▶ [Task objective] The number of lines below that contain the word "tools" is all that the answer should hold.

══ Supplied material

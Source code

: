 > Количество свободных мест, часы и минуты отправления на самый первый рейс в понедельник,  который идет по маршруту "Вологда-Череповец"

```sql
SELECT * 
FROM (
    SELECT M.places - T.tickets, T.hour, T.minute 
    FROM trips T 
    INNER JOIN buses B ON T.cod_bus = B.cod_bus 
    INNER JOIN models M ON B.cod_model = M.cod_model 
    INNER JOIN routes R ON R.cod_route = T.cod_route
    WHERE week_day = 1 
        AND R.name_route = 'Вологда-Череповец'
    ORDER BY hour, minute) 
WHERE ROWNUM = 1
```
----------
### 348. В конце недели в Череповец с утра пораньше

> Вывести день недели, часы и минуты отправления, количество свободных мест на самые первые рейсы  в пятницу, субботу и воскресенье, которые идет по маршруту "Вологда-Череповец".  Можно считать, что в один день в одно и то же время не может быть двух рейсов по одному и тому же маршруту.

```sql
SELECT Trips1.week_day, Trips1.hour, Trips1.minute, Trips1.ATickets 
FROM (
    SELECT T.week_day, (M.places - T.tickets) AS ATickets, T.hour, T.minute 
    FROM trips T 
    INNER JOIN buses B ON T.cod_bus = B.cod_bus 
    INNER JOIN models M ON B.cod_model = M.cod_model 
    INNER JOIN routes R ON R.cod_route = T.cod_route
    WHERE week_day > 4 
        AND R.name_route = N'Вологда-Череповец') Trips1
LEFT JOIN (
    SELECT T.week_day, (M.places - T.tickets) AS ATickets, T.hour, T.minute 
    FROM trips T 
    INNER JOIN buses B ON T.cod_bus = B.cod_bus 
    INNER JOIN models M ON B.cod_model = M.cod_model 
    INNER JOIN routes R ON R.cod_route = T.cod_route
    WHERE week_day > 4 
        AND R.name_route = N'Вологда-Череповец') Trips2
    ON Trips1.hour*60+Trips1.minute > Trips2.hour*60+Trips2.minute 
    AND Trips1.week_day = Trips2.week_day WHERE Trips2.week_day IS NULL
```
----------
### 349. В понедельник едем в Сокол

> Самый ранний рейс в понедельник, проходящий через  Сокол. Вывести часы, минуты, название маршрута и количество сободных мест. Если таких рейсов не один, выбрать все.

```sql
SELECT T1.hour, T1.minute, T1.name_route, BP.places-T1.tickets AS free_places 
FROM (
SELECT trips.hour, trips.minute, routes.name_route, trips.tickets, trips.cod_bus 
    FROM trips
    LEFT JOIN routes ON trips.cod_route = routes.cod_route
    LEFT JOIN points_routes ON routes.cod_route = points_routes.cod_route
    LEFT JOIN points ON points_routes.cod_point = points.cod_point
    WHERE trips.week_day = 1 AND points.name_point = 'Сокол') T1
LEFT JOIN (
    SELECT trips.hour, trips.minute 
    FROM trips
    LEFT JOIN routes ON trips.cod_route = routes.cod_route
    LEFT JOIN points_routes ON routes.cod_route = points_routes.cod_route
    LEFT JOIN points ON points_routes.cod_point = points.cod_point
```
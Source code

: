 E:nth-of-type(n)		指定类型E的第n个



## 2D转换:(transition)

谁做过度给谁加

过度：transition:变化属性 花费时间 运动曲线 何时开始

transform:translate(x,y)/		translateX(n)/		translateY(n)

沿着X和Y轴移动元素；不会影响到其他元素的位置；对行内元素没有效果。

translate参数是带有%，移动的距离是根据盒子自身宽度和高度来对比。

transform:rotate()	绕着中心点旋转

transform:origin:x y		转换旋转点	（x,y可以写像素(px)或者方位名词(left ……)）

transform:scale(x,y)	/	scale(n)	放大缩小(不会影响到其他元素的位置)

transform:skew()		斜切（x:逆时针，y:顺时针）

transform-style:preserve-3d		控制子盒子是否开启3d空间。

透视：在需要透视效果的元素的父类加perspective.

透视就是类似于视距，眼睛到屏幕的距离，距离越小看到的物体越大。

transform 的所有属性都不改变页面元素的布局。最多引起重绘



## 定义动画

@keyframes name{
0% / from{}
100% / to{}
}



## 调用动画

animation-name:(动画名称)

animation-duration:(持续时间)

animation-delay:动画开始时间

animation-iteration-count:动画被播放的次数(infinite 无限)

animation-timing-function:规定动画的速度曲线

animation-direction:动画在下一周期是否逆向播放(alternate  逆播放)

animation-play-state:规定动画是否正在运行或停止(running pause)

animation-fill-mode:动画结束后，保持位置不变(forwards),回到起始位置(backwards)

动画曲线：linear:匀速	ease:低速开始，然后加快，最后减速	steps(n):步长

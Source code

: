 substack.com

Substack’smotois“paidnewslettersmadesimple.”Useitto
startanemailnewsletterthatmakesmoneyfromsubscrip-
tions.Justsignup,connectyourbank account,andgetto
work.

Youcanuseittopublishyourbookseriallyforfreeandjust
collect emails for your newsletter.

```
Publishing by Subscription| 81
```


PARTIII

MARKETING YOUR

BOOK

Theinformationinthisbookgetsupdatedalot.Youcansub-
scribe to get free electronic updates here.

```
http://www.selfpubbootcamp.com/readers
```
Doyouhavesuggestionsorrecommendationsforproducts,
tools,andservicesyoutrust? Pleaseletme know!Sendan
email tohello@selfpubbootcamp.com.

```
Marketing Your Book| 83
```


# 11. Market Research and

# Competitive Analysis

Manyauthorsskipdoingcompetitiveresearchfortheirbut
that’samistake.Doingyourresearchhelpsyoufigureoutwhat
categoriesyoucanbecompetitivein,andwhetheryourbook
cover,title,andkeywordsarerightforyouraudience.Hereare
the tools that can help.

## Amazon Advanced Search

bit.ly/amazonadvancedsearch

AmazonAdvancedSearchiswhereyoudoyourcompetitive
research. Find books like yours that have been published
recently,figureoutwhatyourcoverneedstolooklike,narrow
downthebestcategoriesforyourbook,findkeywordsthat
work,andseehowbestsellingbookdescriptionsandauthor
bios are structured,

════

▶ [Response to the exercise] 2